C'est probablement la dernière fois que je vois cette pièce blanche et qui sent le désinfectant, pièce dans laquelle je me suis réveillée plus d'une fois après avoir été blessée. J'espère sincèrement ne jamais revoir cet endroit, cette infirmerie, ce domaine tout entier pour être franche. Je prends toutes mes affaires et ouvre la porte avant de la refermer bien vite derrière moi car je dois partir. Ce n'est pas seulement une histoire d'horaires, de timing, d'avion à prendre, c'est un absolue nécessité : je dois partir. Il faut que je dégage d'ici au plus vite parce que j'étouffe dans cet environnement. J'étouffe de la chaleur de la Sicile, j'étouffe de l'ultraviolence qui émane de chaque personne ici, j'étouffe des réponses que j'ai eu, j'étouffe de sa présence à lui. Je marche dans le couloir, remonte les marches et pousse la porte pour déboucher dehors sous le soleil qui se couche avant de prendre la direction de la maison, parce que je dois dire au revoir. Après être entrée, j'aperçois Alberta et je crois qu'elle comprend directement la raison de ma présence ici puisqu'elle me prend dans ses bras et me frotte le dos en murmurant des choses incompréhensibles. 

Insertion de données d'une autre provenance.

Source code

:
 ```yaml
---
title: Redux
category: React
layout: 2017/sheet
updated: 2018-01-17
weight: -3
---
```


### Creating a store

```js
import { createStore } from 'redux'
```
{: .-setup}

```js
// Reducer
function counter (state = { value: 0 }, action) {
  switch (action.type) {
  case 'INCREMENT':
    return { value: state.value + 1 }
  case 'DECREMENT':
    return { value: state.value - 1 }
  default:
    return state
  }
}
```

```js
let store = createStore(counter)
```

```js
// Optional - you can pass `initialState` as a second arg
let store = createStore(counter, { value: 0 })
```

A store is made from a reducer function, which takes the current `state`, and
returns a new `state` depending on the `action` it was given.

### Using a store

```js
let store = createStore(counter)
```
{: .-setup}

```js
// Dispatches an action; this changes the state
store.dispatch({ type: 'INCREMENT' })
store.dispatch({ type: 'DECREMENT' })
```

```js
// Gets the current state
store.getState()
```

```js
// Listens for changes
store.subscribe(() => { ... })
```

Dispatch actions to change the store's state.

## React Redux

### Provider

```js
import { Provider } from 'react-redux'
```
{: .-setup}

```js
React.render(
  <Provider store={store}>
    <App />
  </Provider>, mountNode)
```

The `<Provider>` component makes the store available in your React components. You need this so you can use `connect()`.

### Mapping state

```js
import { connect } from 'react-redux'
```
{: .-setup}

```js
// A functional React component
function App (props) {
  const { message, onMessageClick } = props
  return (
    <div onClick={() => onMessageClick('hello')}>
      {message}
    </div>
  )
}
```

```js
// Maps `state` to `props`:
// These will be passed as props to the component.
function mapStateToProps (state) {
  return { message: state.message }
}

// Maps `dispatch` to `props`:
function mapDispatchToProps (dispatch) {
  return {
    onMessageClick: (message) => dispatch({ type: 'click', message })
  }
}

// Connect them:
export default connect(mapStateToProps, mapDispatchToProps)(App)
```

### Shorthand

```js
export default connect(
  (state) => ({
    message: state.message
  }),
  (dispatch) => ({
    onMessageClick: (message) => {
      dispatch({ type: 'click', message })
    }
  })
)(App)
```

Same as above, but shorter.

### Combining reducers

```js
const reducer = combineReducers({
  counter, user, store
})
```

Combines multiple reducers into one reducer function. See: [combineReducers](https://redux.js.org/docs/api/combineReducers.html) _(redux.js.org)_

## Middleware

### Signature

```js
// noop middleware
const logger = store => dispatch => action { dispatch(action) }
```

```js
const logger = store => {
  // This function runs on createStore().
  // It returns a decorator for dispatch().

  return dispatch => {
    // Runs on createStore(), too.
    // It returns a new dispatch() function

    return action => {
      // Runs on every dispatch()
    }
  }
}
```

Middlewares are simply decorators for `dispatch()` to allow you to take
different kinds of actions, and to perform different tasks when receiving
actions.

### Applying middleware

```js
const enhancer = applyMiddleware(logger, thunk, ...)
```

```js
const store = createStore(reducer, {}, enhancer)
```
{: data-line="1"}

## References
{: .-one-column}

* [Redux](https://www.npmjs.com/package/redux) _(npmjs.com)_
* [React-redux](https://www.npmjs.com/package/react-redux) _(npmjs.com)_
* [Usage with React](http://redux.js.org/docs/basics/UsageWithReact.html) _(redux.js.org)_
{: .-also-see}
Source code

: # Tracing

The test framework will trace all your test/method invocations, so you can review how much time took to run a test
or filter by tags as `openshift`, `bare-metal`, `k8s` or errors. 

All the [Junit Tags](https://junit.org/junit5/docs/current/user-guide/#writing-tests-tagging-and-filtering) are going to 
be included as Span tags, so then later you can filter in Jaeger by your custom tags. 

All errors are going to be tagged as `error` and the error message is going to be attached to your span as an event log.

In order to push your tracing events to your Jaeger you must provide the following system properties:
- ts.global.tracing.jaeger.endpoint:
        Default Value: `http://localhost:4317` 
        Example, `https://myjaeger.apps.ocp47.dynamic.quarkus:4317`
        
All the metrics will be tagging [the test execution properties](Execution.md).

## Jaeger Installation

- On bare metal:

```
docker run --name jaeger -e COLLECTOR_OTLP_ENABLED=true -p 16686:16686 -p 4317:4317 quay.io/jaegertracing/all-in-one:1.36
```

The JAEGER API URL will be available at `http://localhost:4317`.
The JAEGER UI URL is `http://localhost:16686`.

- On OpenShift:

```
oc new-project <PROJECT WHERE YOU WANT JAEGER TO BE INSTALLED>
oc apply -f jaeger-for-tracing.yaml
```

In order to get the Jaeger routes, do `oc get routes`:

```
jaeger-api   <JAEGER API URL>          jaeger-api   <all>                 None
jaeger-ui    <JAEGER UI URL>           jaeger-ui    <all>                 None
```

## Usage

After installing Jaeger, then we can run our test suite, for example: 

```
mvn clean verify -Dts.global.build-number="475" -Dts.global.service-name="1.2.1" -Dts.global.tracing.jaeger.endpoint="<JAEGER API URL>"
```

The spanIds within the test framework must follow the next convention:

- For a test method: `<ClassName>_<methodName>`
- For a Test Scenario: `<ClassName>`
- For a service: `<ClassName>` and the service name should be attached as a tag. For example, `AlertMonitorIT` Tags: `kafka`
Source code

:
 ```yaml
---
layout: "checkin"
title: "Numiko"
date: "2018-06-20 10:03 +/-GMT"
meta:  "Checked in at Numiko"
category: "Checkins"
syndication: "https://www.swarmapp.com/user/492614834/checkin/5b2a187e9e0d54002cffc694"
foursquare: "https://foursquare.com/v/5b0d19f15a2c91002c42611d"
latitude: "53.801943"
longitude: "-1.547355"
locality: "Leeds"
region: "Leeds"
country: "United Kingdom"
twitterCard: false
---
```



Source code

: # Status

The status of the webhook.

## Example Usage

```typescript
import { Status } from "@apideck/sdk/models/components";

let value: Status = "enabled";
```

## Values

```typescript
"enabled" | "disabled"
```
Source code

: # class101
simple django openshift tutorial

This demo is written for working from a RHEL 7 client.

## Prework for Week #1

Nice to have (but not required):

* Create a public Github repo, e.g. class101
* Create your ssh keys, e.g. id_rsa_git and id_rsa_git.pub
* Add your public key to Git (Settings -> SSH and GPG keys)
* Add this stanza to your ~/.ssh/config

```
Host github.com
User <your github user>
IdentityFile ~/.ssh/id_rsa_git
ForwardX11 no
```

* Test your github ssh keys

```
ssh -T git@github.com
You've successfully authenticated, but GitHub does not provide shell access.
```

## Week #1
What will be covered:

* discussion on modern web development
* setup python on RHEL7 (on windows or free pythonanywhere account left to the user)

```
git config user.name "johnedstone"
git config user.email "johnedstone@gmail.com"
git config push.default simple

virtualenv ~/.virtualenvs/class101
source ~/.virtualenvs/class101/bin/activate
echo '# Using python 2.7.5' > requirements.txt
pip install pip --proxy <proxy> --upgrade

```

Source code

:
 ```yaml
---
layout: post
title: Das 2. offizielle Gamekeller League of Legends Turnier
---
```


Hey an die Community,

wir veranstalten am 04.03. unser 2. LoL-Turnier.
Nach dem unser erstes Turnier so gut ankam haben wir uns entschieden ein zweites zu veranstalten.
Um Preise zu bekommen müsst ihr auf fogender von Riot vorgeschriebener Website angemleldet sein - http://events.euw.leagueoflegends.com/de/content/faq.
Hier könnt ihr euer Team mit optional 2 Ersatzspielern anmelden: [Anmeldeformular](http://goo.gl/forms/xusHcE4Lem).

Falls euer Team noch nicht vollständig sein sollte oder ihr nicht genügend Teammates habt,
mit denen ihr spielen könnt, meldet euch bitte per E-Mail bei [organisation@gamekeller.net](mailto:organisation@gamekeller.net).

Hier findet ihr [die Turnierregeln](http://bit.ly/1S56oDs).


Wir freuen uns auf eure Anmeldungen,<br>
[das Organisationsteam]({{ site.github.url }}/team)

- Merci pour votre accueil, pour votre gentillesse, pour tout ce que vous avez fait pour moi, Alberta. Vous avez été un ange. 

- Toi aussi ma grande, ça m'a fait du bien d'avoir une présence féminine ici. Tu est adorable. 

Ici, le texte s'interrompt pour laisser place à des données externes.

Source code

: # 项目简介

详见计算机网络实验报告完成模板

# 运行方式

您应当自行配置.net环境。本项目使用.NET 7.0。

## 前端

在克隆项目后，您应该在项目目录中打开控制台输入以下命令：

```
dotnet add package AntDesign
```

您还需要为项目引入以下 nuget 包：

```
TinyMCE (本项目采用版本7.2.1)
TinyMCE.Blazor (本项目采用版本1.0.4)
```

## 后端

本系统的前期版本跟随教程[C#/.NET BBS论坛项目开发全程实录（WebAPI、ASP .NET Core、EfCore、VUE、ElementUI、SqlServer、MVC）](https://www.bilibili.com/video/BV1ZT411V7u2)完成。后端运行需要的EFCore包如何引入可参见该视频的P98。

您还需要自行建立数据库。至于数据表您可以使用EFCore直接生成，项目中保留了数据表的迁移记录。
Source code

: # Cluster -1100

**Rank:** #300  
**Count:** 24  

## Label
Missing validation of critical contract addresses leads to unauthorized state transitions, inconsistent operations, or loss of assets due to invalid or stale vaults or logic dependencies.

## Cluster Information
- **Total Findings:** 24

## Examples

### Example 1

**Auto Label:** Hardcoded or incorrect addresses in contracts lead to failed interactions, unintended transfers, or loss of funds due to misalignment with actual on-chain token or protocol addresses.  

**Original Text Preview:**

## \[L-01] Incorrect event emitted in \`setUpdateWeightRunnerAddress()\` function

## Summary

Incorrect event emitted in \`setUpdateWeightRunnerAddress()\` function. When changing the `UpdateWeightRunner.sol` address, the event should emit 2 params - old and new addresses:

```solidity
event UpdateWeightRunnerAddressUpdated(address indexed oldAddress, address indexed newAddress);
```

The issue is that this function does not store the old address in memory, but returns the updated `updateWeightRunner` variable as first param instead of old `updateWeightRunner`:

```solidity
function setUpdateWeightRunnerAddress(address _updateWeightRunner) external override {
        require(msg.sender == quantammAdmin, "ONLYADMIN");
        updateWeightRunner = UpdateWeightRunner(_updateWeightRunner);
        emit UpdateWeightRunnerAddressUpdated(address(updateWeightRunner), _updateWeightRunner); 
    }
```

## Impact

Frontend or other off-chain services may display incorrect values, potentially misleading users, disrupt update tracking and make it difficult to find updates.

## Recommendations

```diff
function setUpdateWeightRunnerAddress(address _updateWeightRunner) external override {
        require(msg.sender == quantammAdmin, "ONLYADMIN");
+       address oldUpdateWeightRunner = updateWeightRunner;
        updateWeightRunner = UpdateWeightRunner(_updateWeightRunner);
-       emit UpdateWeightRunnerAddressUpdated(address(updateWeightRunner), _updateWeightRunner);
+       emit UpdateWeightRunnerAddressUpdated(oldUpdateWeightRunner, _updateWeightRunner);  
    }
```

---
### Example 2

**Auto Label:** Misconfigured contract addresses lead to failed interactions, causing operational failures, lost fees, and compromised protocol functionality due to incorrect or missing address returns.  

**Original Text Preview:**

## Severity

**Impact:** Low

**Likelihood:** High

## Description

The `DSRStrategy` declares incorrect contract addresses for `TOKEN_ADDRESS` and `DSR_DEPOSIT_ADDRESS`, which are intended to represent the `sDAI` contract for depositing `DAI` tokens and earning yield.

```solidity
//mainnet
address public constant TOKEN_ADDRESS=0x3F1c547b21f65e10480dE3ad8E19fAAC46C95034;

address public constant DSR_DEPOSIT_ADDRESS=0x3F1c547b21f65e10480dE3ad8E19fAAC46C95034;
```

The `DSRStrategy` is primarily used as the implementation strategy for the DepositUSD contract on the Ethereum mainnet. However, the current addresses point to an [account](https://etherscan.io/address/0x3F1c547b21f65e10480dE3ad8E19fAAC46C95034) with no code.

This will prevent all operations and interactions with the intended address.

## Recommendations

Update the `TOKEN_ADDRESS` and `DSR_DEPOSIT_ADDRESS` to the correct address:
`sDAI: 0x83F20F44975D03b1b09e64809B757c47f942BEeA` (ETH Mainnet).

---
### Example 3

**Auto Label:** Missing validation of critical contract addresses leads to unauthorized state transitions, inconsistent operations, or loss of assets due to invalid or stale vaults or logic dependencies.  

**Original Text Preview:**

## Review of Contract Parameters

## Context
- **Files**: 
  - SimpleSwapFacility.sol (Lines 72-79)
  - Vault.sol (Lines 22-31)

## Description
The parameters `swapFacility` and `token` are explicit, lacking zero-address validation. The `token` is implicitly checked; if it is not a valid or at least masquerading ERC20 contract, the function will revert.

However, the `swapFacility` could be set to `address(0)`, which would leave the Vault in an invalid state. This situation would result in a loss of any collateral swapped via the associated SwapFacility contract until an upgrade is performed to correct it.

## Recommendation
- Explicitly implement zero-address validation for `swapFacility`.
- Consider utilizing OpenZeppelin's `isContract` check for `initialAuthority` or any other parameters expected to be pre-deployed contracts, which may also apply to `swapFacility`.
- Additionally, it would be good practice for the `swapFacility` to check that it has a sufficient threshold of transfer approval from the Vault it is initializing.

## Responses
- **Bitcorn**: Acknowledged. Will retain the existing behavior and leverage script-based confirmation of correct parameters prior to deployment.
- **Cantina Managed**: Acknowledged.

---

Nous nous serrons fort dans les bras en nous faisant nos derniers adieux, puis elle m'indique que tout le monde est dans la salle du fond ; je m'y rend en lui adressant un sourire d'adieu. Je traverse le premier salon, le deuxième, et frappe avant d'entrer dans la dernière pièce où se trouvent bien Marco, Victoria, Lorenzo et Thaddeus. Ils se retournent tous, en train de faire un billard, et me dévisagent alors je me sens obligée de leur dire la raison de ma présence. 

- Je suis venue dire au revoir. Je m'en vais. 

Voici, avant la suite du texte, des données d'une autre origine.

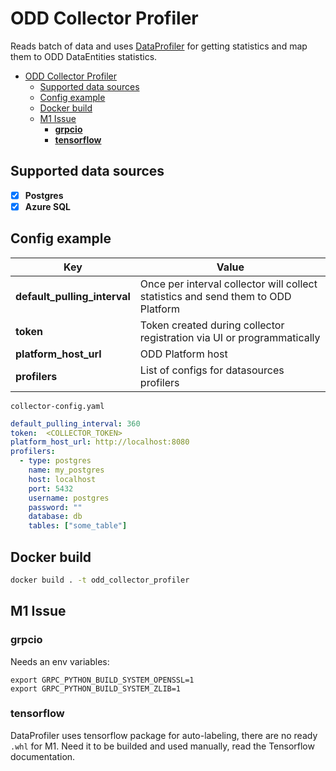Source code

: # ODD Collector Profiler

Reads batch of data and uses [DataProfiler](https://github.com/capitalone/DataProfiler) for getting statistics and map them to ODD DataEntities statistics.

- [ODD Collector Profiler](#odd-collector-profiler)
  - [Supported data sources](#supported-data-sources)
  - [Config example](#config-example)
  - [Docker build](#docker-build)
  - [M1 Issue](#m1-issue)
    - [**grpcio**](#grpcio)
    - [**tensorflow**](#tensorflow)


## Supported data sources
- [x] **Postgres**
- [x] **Azure SQL**

## Config example


| Key                          | Value                                                                             |
| ---------------------------- | --------------------------------------------------------------------------------- |
| **default_pulling_interval** | Once per interval collector will collect statistics and send them to ODD Platform |
| **token**                    | Token created during collector registration via UI or programmatically            |
| **platform_host_url**        | ODD Platform host                                                                 |
| **profilers**                | List of configs for datasources profilers                                         |


`collector-config.yaml`
```yaml
default_pulling_interval: 360
token:  <COLLECTOR_TOKEN>
platform_host_url: http://localhost:8080
profilers:
  - type: postgres
    name: my_postgres
    host: localhost
    port: 5432
    username: postgres
    password: ""
    database: db
    tables: ["some_table"]
```

## Docker build
```bash
docker build . -t odd_collector_profiler
```

## M1 Issue

### **grpcio**
Needs an env variables:
```shell
export GRPC_PYTHON_BUILD_SYSTEM_OPENSSL=1
export GRPC_PYTHON_BUILD_SYSTEM_ZLIB=1
```

### **tensorflow**
DataProfiler uses tensorflow package for auto-labeling, there are no ready `.whl` for M1.
Need it to be builded and used manually, read the Tensorflow documentation.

Je vois dans les yeux de Victoria que quelque chose se brise, mais je suis pas assez disponible emotionellement pour y prêter attention : sa trahison a laissé une vive marque dans mon esprit, encore plus vive que celle du psychiatre. Marco s'avance, me tend une nouvelle fois sa main que je sers à nouveau puis il me dit : 

- Tu as manqué les lasagnes. Et les gangsters.

Sans y penser, naturellement, je souris à sa remarque et il me fait un clin d'oeil avant de se reculer. Je tends la main à Lorenzo, plus mature que lui qui me fusillait encore du regard il y a quelques secondes, et il me la serre sans rien dire. Viens le tour de Victoria, qui me tend elle aussi sa paume. Avec un goût amer collé sur le palais, je lui rend le geste. 

- Je suis désolée. 

- Je sais, je dis. C'est pas grave. On aura eu de bons moments. 

Elle sourit tristement. 

- J'espère que l'on se reverra un jour, souffle t-elle.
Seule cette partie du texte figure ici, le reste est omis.